L’adozione del Glossario Fragile trova le sue radici nel dibattito nazionale, promosso da Legacoopsociali con le cooperative sociali aderenti, sulla responsabilità della narrazione sociale. Il presidente Paolo Castagna ha scelto la prestigiosa cornice degli Stati Generali di Roma per confermare la volontà di Itaca di farsi parte attiva in questo cambiamento. Il percorso attivato dalla coop sociale friulana, si inserisce organicamente nella visione di #Controvento, il tour associativo che ha attraversato l’Italia per raccontare la forza della cooperazione. Per Itaca, adottare il Glossario Fragile significa declinare i propri valori fondanti in ogni atto comunicativo, trasformando i documenti ufficiali, la modulistica e la presenza sui canali digitali in spazi di rispetto e riconoscimento. È una scelta che coinvolge trasversalmente tutte le aree della Cooperativa, unendo la direzione strategica al lavoro quotidiano svolto nei territori.

UN ORGANISMO VIVO IN CONTINUA EVOLUZIONE

Il Glossario Fragile, nato nel 2022 per iniziativa del Gruppo nazionale Comunicazione di Legacoopsociali di cui Itaca fa parte, scaturisce dalla necessità di “maneggiare con cura” i termini riferiti alle persone, è uno strumento dinamico. Proprio nel febbraio 2026, il testo si è arricchito di un nuovo termine, a testimonianza di come il linguaggio sociale non possa restare statico, ma debba intercettare costantemente i mutamenti della sensibilità collettiva e normativa. Itaca accoglie questa sfida adottando lo strumento non come un prontuario di termini permessi o vietati, ma come una bussola etica. L’obiettivo è analizzare criticamente il gergo tecnico che spesso rischia di etichettare la persona, riducendola alla sua condizione di fragilità, per ritrovare invece definizioni che sappiano narrare la complessità dell’individuo senza mai semplificarla o sminuirla.

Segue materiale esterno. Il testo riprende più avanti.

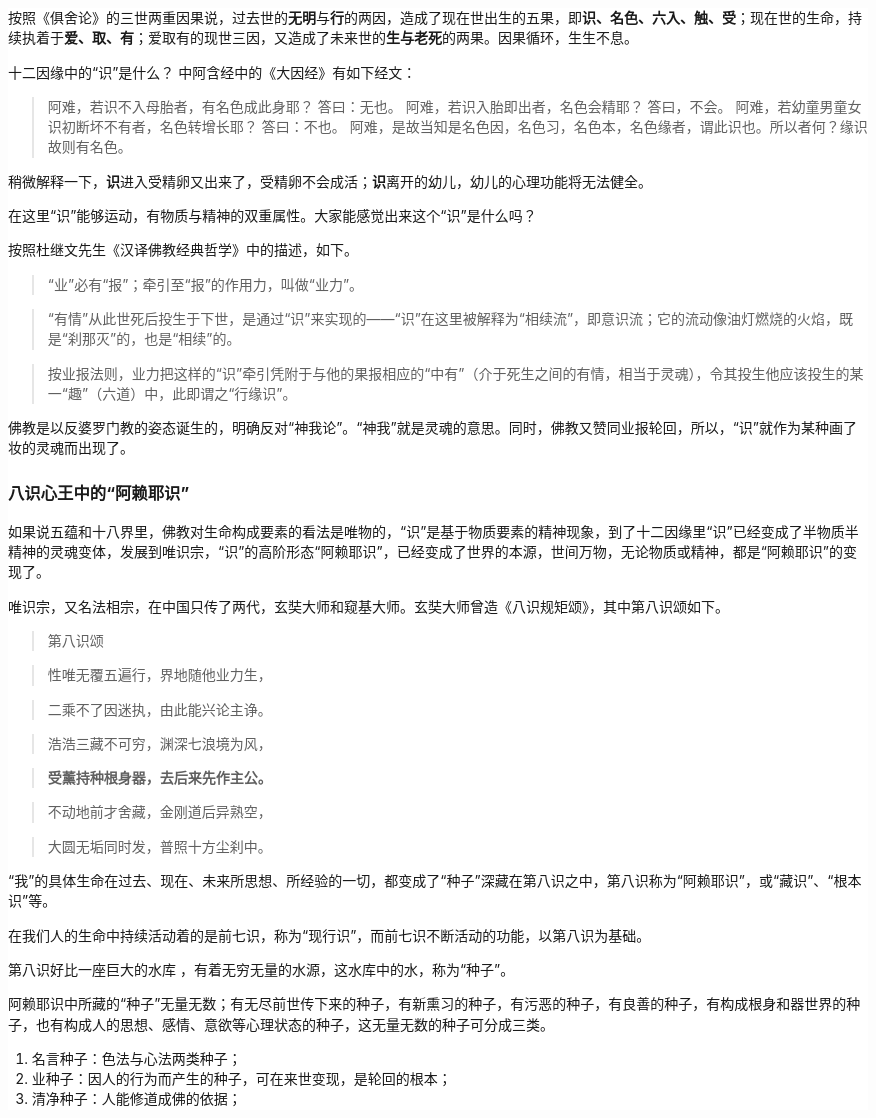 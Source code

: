按照《俱舍论》的三世两重因果说，过去世的**无明**与**行**的两因，造成了现在世出生的五果，即**识、名色、六入、触、受**；现在世的生命，持续执着于**爱、取、有**；爱取有的现世三因，又造成了未来世的**生与老死**的两果。因果循环，生生不息。

十二因缘中的“识”是什么？
中阿含经中的《大因经》有如下经文：

> 阿难，若识不入母胎者，有名色成此身耶？
> 答曰：无也。
> 阿难，若识入胎即出者，名色会精耶？
> 答曰，不会。
> 阿难，若幼童男童女识初断坏不有者，名色转增长耶？
> 答曰：不也。
> 阿难，是故当知是名色因，名色习，名色本，名色缘者，谓此识也。所以者何？缘识故则有名色。

稍微解释一下，**识**进入受精卵又出来了，受精卵不会成活；**识**离开的幼儿，幼儿的心理功能将无法健全。

在这里“识”能够运动，有物质与精神的双重属性。大家能感觉出来这个“识”是什么吗？

按照杜继文先生《汉译佛教经典哲学》中的描述，如下。

> “业”必有“报”；牵引至“报”的作用力，叫做“业力”。

> “有情”从此世死后投生于下世，是通过“识”来实现的——“识”在这里被解释为“相续流”，即意识流；它的流动像油灯燃烧的火焰，既是“刹那灭”的，也是“相续”的。

> 按业报法则，业力把这样的“识”牵引凭附于与他的果报相应的“中有”（介于死生之间的有情，相当于灵魂），令其投生他应该投生的某一“趣”（六道）中，此即谓之“行缘识”。

佛教是以反婆罗门教的姿态诞生的，明确反对“神我论”。“神我”就是灵魂的意思。同时，佛教又赞同业报轮回，所以，“识”就作为某种画了妆的灵魂而出现了。

### 八识心王中的“阿赖耶识”

如果说五蕴和十八界里，佛教对生命构成要素的看法是唯物的，“识”是基于物质要素的精神现象，到了十二因缘里“识”已经变成了半物质半精神的灵魂变体，发展到唯识宗，“识”的高阶形态“阿赖耶识”，已经变成了世界的本源，世间万物，无论物质或精神，都是“阿赖耶识”的变现了。

唯识宗，又名法相宗，在中国只传了两代，玄奘大师和窥基大师。玄奘大师曾造《八识规矩颂》，其中第八识颂如下。

> 第八识颂

> 性唯无覆五遍行，界地随他业力生，

> 二乘不了因迷执，由此能兴论主诤。

> 浩浩三藏不可穷，渊深七浪境为风，

> **受薰持种根身器，去后来先作主公。**

> 不动地前才舍藏，金刚道后异熟空，

> 大圆无垢同时发，普照十方尘刹中。


“我”的具体生命在过去、现在、未来所思想、所经验的一切，都变成了“种子”深藏在第八识之中，第八识称为“阿赖耶识”，或“藏识”、“根本识”等。

在我们人的生命中持续活动着的是前七识，称为“现行识”，而前七识不断活动的功能，以第八识为基础。

第八识好比一座巨大的水库 ，有着无穷无量的水源，这水库中的水，称为“种子”。

阿赖耶识中所藏的“种子”无量无数；有无尽前世传下来的种子，有新熏习的种子，有污恶的种子，有良善的种子，有构成根身和器世界的种子，也有构成人的思想、感情、意欲等心理状态的种子，这无量无数的种子可分成三类。

1. 名言种子：色法与心法两类种子；
2. 业种子：因人的行为而产生的种子，可在来世变现，是轮回的根本；
3. 清净种子：人能修道成佛的依据；
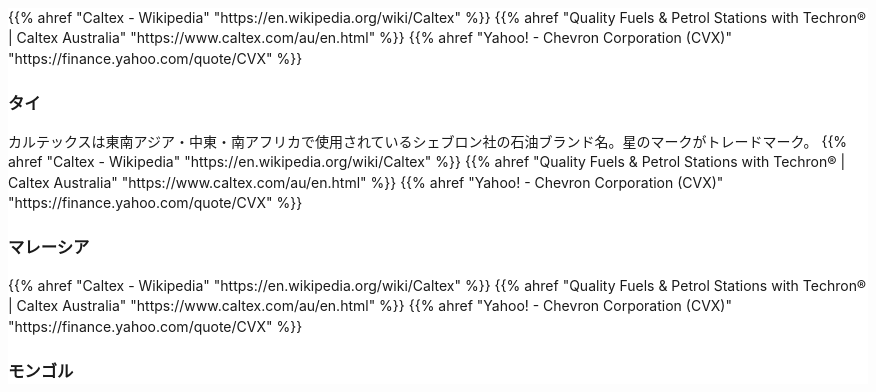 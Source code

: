 <div class="googlemap-if">
<iframe src="https://www.google.com/maps/embed?pb=!4v1677933538062!6m8!1m7!1sjM2FfrUFUSvUE2EYzz3nxw!2m2!1d22.28343957076375!2d114.2219965705417!3f162.54177990331902!4f3.892436916459687!5f1.1162036429924087" width="295" height="295" style="border:0;" allowfullscreen="" loading="lazy" referrerpolicy="no-referrer-when-downgrade"></iframe>
<div class="description">
{{% ahref "Caltex - Wikipedia" "https://en.wikipedia.org/wiki/Caltex" %}}
{{% ahref "Quality Fuels & Petrol Stations with Techron® | Caltex Australia" "https://www.caltex.com/au/en.html" %}}
{{% ahref "Yahoo! - Chevron Corporation (CVX)" "https://finance.yahoo.com/quote/CVX" %}}
</div>
</div>

### タイ

<div class="googlemap-if">
<iframe src="https://www.google.com/maps/embed?pb=!4v1677933388375!6m8!1m7!1srlgR9GSi1pTr29h-_sSdHQ!2m2!1d7.90354046704053!2d98.30587450287413!3f171.94459672376635!4f-0.5865931605873982!5f0.7820865974627469" width="295" height="295" style="border:0;" allowfullscreen="" loading="lazy" referrerpolicy="no-referrer-when-downgrade"></iframe>
<div class="description">
カルテックスは東南アジア・中東・南アフリカで使用されているシェブロン社の石油ブランド名。星のマークがトレードマーク。
{{% ahref "Caltex - Wikipedia" "https://en.wikipedia.org/wiki/Caltex" %}}
{{% ahref "Quality Fuels & Petrol Stations with Techron® | Caltex Australia" "https://www.caltex.com/au/en.html" %}}
{{% ahref "Yahoo! - Chevron Corporation (CVX)" "https://finance.yahoo.com/quote/CVX" %}}
</div>
</div>


### マレーシア

<div class="googlemap-if">
<iframe src="https://www.google.com/maps/embed?pb=!4v1677933442582!6m8!1m7!1sOvvzAcUIh1WmMXEBT-hKGg!2m2!1d14.2973143360927!2d121.0817115497165!3f25.973674083994286!4f0.2405470777819403!5f1.6723009221009915" width="295" height="295" style="border:0;" allowfullscreen="" loading="lazy" referrerpolicy="no-referrer-when-downgrade"></iframe>
<iframe src="https://www.google.com/maps/embed?pb=!4v1677933485614!6m8!1m7!1sXCToyUHHVewFkhcEhJSAVA!2m2!1d14.29752407433687!2d121.0818226156711!3f252.31138986666073!4f0.24200544121683265!5f1.7444091566465794" width="295" height="295" style="border:0;" allowfullscreen="" loading="lazy" referrerpolicy="no-referrer-when-downgrade"></iframe>
<div class="description">
{{% ahref "Caltex - Wikipedia" "https://en.wikipedia.org/wiki/Caltex" %}}
{{% ahref "Quality Fuels & Petrol Stations with Techron® | Caltex Australia" "https://www.caltex.com/au/en.html" %}}
{{% ahref "Yahoo! - Chevron Corporation (CVX)" "https://finance.yahoo.com/quote/CVX" %}}
</div>
</div>

### モンゴル

<div class="googlemap-if">
<iframe src="https://www.google.com/maps/embed?pb=!4v1677484793558!6m8!1m7!1sm85hYgfTe-RksRJLUOOonw!2m2!1d48.03408497092917!2d106.9079893286378!3f12.571219132398493!4f1.703989816912241!5f2.7203957188909875" width="295" height="295" style="border:0;" allowfullscreen="" loading="lazy" referrerpolicy="no-referrer-when-downgrade"></iframe>
</div>

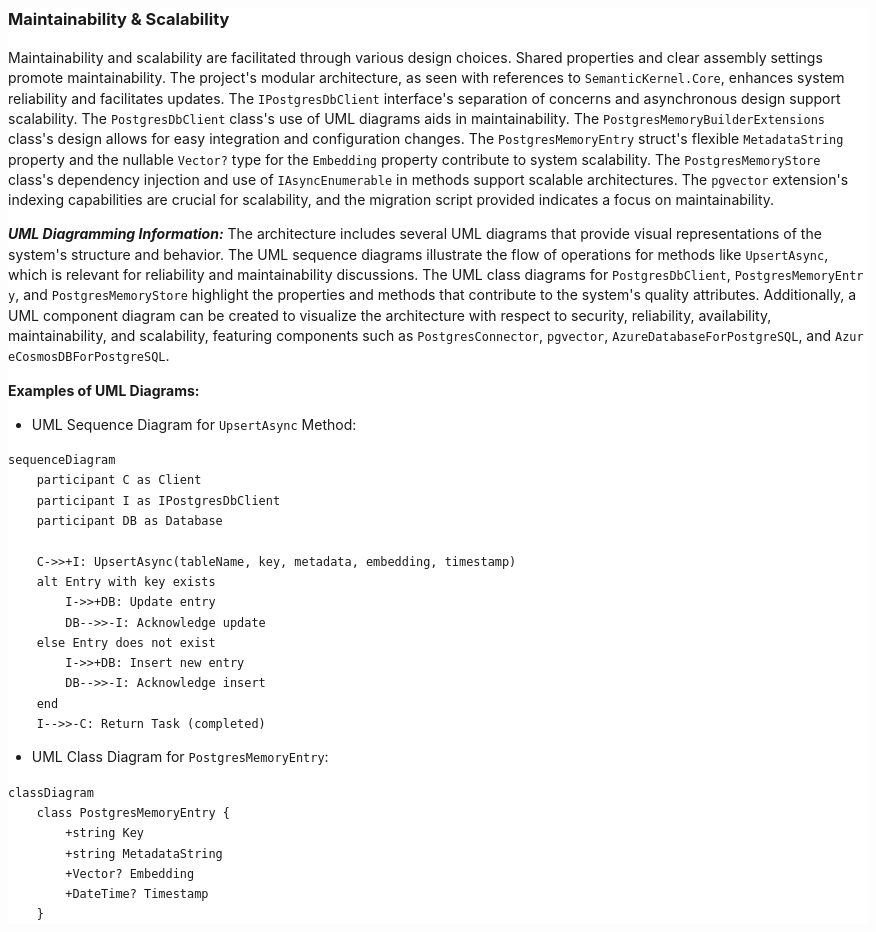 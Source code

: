 ### Maintainability & Scalability
Maintainability and scalability are facilitated through various design choices. Shared properties and clear assembly settings promote maintainability. The project's modular architecture, as seen with references to `SemanticKernel.Core`, enhances system reliability and facilitates updates. The `IPostgresDbClient` interface's separation of concerns and asynchronous design support scalability. The `PostgresDbClient` class's use of UML diagrams aids in maintainability. The `PostgresMemoryBuilderExtensions` class's design allows for easy integration and configuration changes. The `PostgresMemoryEntry` struct's flexible `MetadataString` property and the nullable `Vector?` type for the `Embedding` property contribute to system scalability. The `PostgresMemoryStore` class's dependency injection and use of `IAsyncEnumerable` in methods support scalable architectures. The `pgvector` extension's indexing capabilities are crucial for scalability, and the migration script provided indicates a focus on maintainability.

***UML Diagramming Information:***
The architecture includes several UML diagrams that provide visual representations of the system's structure and behavior. The UML sequence diagrams illustrate the flow of operations for methods like `UpsertAsync`, which is relevant for reliability and maintainability discussions. The UML class diagrams for `PostgresDbClient`, `PostgresMemoryEntry`, and `PostgresMemoryStore` highlight the properties and methods that contribute to the system's quality attributes. Additionally, a UML component diagram can be created to visualize the architecture with respect to security, reliability, availability, maintainability, and scalability, featuring components such as `PostgresConnector`, `pgvector`, `AzureDatabaseForPostgreSQL`, and `AzureCosmosDBForPostgreSQL`.

**Examples of UML Diagrams:**
- UML Sequence Diagram for `UpsertAsync` Method:
```mermaid
sequenceDiagram
    participant C as Client
    participant I as IPostgresDbClient
    participant DB as Database

    C->>+I: UpsertAsync(tableName, key, metadata, embedding, timestamp)
    alt Entry with key exists
        I->>+DB: Update entry
        DB-->>-I: Acknowledge update
    else Entry does not exist
        I->>+DB: Insert new entry
        DB-->>-I: Acknowledge insert
    end
    I-->>-C: Return Task (completed)
```

- UML Class Diagram for `PostgresMemoryEntry`:
```mermaid
classDiagram
    class PostgresMemoryEntry {
        +string Key
        +string MetadataString
        +Vector? Embedding
        +DateTime? Timestamp
    }
```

LA FORMAZIONE COME ASSET PROFESSIONALE IRRINUNCIABILE

Il cuore pulsante del progetto risiede in un investimento strategico sulla formazione e sulle competenze del personale. Per Itaca, la capacità di utilizzare un linguaggio etico e rispettoso non è un accessorio estetico, ma una competenza professionale fondamentale per il cooperatore sociale moderno. Il percorso prevede una revisione capillare dei moduli interni, del sistema di gestione integrato e dei canali di comunicazione istituzionale. La scommessa è quella di formare professionisti consapevoli, capaci di riconoscere che la parola è, a tutti gli effetti, il primo atto di accoglienza e accudimento. Affinare il lessico significa migliorare la qualità del servizio e, soprattutto, la qualità della relazione umana all’interno di ogni singola unità territoriale.

IL COMMENTO DEL PRESIDENTE PAOLO CASTAGNA

“Adottare il Glossario Fragile non è per Itaca un semplice atto formale, ma l’inizio di una profonda rivoluzione culturale interna – dichiara il presidente Paolo Castagna -. Spesso il linguaggio burocratico e istituzionale crea distanze invisibili, noi vogliamo invece che ogni nostra parola, interna o esterna, sia un atto di cura e un riconoscimento della dignità della persona. Per questo, la competenza linguistica e la sensibilità culturale diventeranno pilastri della formazione dei nostri cooperatori: non un accessorio, ma un asset professionale irrinunciabile per chi, ogni giorno, sceglie di abitare al fianco delle persone e delle comunità”.